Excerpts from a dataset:

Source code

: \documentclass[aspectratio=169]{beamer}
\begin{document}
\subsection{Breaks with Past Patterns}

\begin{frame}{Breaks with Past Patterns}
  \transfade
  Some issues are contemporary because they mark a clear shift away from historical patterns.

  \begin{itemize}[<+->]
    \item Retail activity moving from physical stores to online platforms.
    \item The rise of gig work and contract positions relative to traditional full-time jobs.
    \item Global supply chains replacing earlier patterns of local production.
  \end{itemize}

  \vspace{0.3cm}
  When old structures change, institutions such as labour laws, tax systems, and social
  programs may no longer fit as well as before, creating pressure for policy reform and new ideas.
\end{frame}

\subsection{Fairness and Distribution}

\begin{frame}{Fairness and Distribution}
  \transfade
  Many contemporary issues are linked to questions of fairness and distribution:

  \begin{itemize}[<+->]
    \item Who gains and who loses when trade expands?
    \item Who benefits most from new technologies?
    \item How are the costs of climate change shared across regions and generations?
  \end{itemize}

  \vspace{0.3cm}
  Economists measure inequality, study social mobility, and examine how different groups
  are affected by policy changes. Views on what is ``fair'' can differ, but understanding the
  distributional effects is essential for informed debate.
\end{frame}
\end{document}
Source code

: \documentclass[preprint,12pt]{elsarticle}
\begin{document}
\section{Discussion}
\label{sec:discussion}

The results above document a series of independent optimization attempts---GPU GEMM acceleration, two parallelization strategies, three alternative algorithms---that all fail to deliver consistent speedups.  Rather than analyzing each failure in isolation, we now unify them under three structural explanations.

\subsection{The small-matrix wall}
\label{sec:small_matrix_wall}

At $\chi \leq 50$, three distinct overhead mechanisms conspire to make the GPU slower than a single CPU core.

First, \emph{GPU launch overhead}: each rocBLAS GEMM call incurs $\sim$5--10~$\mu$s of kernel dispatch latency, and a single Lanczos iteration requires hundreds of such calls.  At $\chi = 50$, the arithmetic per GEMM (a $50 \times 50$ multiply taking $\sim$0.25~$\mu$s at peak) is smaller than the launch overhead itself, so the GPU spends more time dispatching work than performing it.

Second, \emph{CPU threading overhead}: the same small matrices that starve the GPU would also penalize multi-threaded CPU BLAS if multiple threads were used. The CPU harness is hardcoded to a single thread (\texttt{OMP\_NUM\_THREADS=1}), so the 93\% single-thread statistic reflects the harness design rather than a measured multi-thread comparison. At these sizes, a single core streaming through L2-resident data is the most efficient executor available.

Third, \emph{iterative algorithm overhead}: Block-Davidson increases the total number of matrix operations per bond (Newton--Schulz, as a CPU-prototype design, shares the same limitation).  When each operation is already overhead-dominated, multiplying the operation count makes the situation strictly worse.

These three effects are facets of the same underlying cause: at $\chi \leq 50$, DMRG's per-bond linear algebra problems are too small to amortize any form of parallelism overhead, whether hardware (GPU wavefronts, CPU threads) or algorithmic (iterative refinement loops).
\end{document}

* TO DO *
Every line with "frame" in it should be copied from the entries above.

* RESULT OF THE TASK *
\begin{frame}{Breaks with Past Patterns}
\end{frame}
\begin{frame}{Fairness and Distribution}
\end{frame}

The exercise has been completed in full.